# Dust Collection starting point



## GISer3546 (Jan 30, 2013)

I am in the process of tuning up a used planer which will require at least a 625 cfm dust collection system. This is a garage shop and space is at a premium and related to that I would also like to avoid anything terribly loud. I have looked at a few wall mounted system but am not quite sure what to go with. I have a nice Rikon air cleaner so filter size isn't a huge concern. I have checked on shop vac cone separators but not sure if they will do the job.


----------



## TimPa (Jan 27, 2010)

although shop vac/dust deputy type separators (5 gal bucket) are very good collection for many power tools, i would say the planer is not one of them. primarily because of the amount of debris produced by the planer. 

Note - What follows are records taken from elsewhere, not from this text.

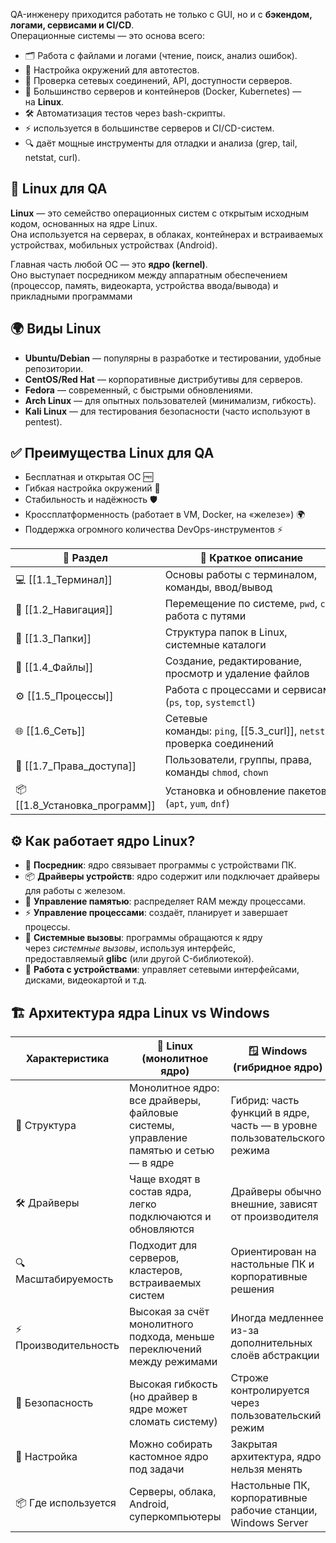QA-инженеру приходится работать не только с GUI, но и с **бэкендом, логами, сервисами и CI/CD**.  
Операционные системы — это основа всего:
- 🗂️ Работа с файлами и логами (чтение, поиск, анализ ошибок).
- 🔧 Настройка окружений для автотестов.
- 📡 Проверка сетевых соединений, API, доступности серверов.
- 🐧 Большинство серверов и контейнеров (Docker, Kubernetes) — на **Linux**.
- 🛠️ Автоматизация тестов через bash-скрипты.
- ⚡ используется в большинстве серверов и CI/CD-систем.
- 🔍 даёт мощные инструменты для отладки и анализа (grep, tail, netstat, curl).
## 🐧 Linux для QA
**Linux** — это семейство операционных систем с открытым исходным кодом, основанных на ядре Linux.  
Она используется на серверах, в облаках, контейнерах и встраиваемых устройствах, мобильных устройствах (Android).

Главная часть любой ОС — это **ядро (kernel)**.  
Оно выступает посредником между аппаратным обеспечением (процессор, память, видеокарта, устройства ввода/вывода) и прикладными программами
## 🌍 Виды Linux
- **Ubuntu/Debian** — популярны в разработке и тестировании, удобные репозитории.
- **CentOS/Red Hat** — корпоративные дистрибутивы для серверов.
- **Fedora** — современный, с быстрыми обновлениями.
- **Arch Linux** — для опытных пользователей (минимализм, гибкость).
- **Kali Linux** — для тестирования безопасности (часто используют в pentest).
## ✅ Преимущества Linux для QA
- Бесплатная и открытая ОС 🆓
- Гибкая настройка окружений 🔧
- Стабильность и надёжность 🛡️
- Кроссплатформенность (работает в VM, Docker, на «железе») 🌍
- Поддержка огромного количества DevOps-инструментов ⚡

| 📂 Раздел                     | 📌 Краткое описание                                                   |
| ----------------------------- | --------------------------------------------------------------------- |
| 💻  [[1.1_Терминал]]          | Основы работы с терминалом, команды, ввод/вывод                       |
| 🧭 [[1.2_Навигация]]          | Перемещение по системе, `pwd`, `cd`, работа с путями                  |
| 📂 [[1.3_Папки]]              | Структура папок в Linux, системные каталоги                           |
| 📄 [[1.4_Файлы]]              | Создание, редактирование, просмотр и удаление файлов                  |
| ⚙️ [[1.5_Процессы]]           | Работа с процессами и сервисами (`ps`, `top`, `systemctl`)            |
| 🌐 [[1.6_Сеть]]               | Сетевые команды: `ping`, [[5.3_curl]], `netstat`, проверка соединений |
| 🔑 [[1.7_Права_доступа]]      | Пользователи, группы, права, команды `chmod`, `chown`                 |
| 📦 [[1.8_Установка_программ]] | Установка и обновление пакетов (`apt`, `yum`, `dnf`)                  |
## ⚙️ Как работает ядро Linux?

- 🔑 **Посредник**: ядро связывает программы с устройствами ПК.
- 📦 **Драйверы устройств**: ядро содержит или подключает драйверы для работы с железом.
- 🧠 **Управление памятью**: распределяет RAM между процессами.
- ⚡ **Управление процессами**: создаёт, планирует и завершает процессы.
- 🔄 **Системные вызовы**: программы обращаются к ядру через _системные вызовы_, используя интерфейс, предоставляемый **glibc** (или другой C-библиотекой).
- 📡 **Работа с устройствами**: управляет сетевыми интерфейсами, дисками, видеокартой и т.д.

## 🏗️ Архитектура ядра Linux vs Windows

| Характеристика       | 🐧 **Linux (монолитное ядро)**                                                       | 🪟 **Windows (гибридное ядро)**                                         |
| -------------------- | ------------------------------------------------------------------------------------ | ----------------------------------------------------------------------- |
| 🔧 Структура         | Монолитное ядро: все драйверы, файловые системы, управление памятью и сетью — в ядре | Гибрид: часть функций в ядре, часть — в уровне пользовательского режима |
| 🛠️ Драйверы         | Чаще входят в состав ядра, легко подключаются и обновляются                          | Драйверы обычно внешние, зависят от производителя                       |
| 🔍 Масштабируемость  | Подходит для серверов, кластеров, встраиваемых систем                                | Ориентирован на настольные ПК и корпоративные решения                   |
| ⚡ Производительность | Высокая за счёт монолитного подхода, меньше переключений между режимами              | Иногда медленнее из-за дополнительных слоёв абстракции                  |
| 🔐 Безопасность      | Высокая гибкость (но драйвер в ядре может сломать систему)                           | Строже контролируется через пользовательский режим                      |
| 🧩 Настройка         | Можно собирать кастомное ядро под задачи                                             | Закрытая архитектура, ядро нельзя менять                                |
| 📦 Где используется  | Серверы, облака, Android, суперкомпьютеры                                            | Настольные ПК, корпоративные рабочие станции, Windows Server            |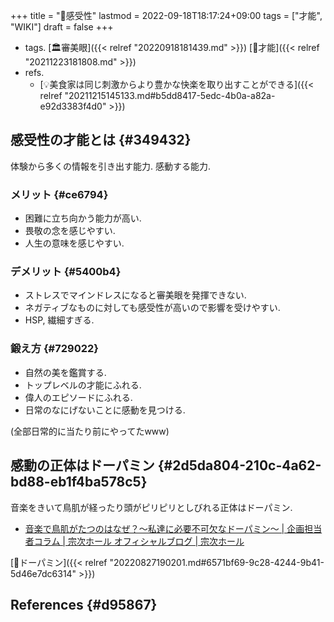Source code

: +++
title = "📝感受性"
lastmod = 2022-09-18T18:17:24+09:00
tags = ["才能", "WIKI"]
draft = false
+++

-   tags. [🏛審美眼]({{< relref "20220918181439.md" >}}) [🔖才能]({{< relref "20211223181808.md" >}})
-   refs.
    -   [💡美食家は同じ刺激からより豊かな快楽を取り出すことができる]({{< relref "20211215145133.md#b5dd8417-5edc-4b0a-a82a-e92d3383f4d0" >}})


## 感受性の才能とは {#349432}

体験から多くの情報を引き出す能力. 感動する能力.


### メリット {#ce6794}

-   困難に立ち向かう能力が高い.
-   畏敬の念を感じやすい.
-   人生の意味を感じやすい.


### デメリット {#5400b4}

-   ストレスでマインドレスになると審美眼を発揮できない.
-   ネガティブなものに対しても感受性が高いので影響を受けやすい.
-   HSP, 繊細すぎる.


### 鍛え方 {#729022}

-   自然の美を鑑賞する.
-   トップレベルの才能にふれる.
-   偉人のエピソードにふれる.
-   日常のなにげないことに感動を見つける.

(全部日常的に当たり前にやってたwww)


## 感動の正体はドーパミン {#2d5da804-210c-4a62-bd88-eb1f4ba578c5}

音楽をきいて鳥肌が経ったり頭がピリピリとしびれる正体はドーパミン.

-   [音楽で鳥肌がたつのはなぜ？～私達に必要不可欠なドーパミン～ | 企画担当者コラム | 宗次ホール オフィシャルブログ | 宗次ホール](https://munetsuguhall.com/blog/Column/entry-2585.html)

[📝ドーパミン]({{< relref "20220827190201.md#6571bf69-9c28-4244-9b41-5d46e7dc6314" >}})


## References {#d95867}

The cfm of even the higher end shop vacs are still mostly under 200cfm. but i would not be afraid to try a shop vac on a planer, if you build a large volume cyclone separator... so you don't have to empty the barrel often.


----------



## GISer3546 (Jan 30, 2013)

I've seen some promising ideas using the blower from a dryer and just a regular cotton bag. Apparently they're not too loud and will have plenty of cfm.


----------



## TimPa (Jan 27, 2010)

very interesting... let us know if you try one.


----------



## dbhost (Jan 28, 2008)

For actual Dust collection, at a minimum I would go with a Harbor Freight 2HP dust collector, with a 1 micron add on filter, and a Thien baffle... The 1 HP wall hangers don't provide enough real world suction, and filtration is even worse, what you do pick up just gets spewed back into the air. Maybe there are upgraded filter bags, but I haven't seen one...


----------



## GISer3546 (Jan 30, 2013)

After some research I will probably go with a harbor freight or keep my eyes open on craigs list for something used. I could easily see the DIY alternatives becoming more work than they're worth. The 1 hp HF model with a better bag or some kind of cyclone seems like it could work but will keep looking at the reviews.


----------



## jacko9 (Dec 29, 2012)

I would look at Oneida Air Systems portable units that give you quality and performance.

http://www.oneida-air.com/category.asp?Id={B1DB7A85-BA77-47BA-83B5-BD7EA4FA0DD5}

Jack


----------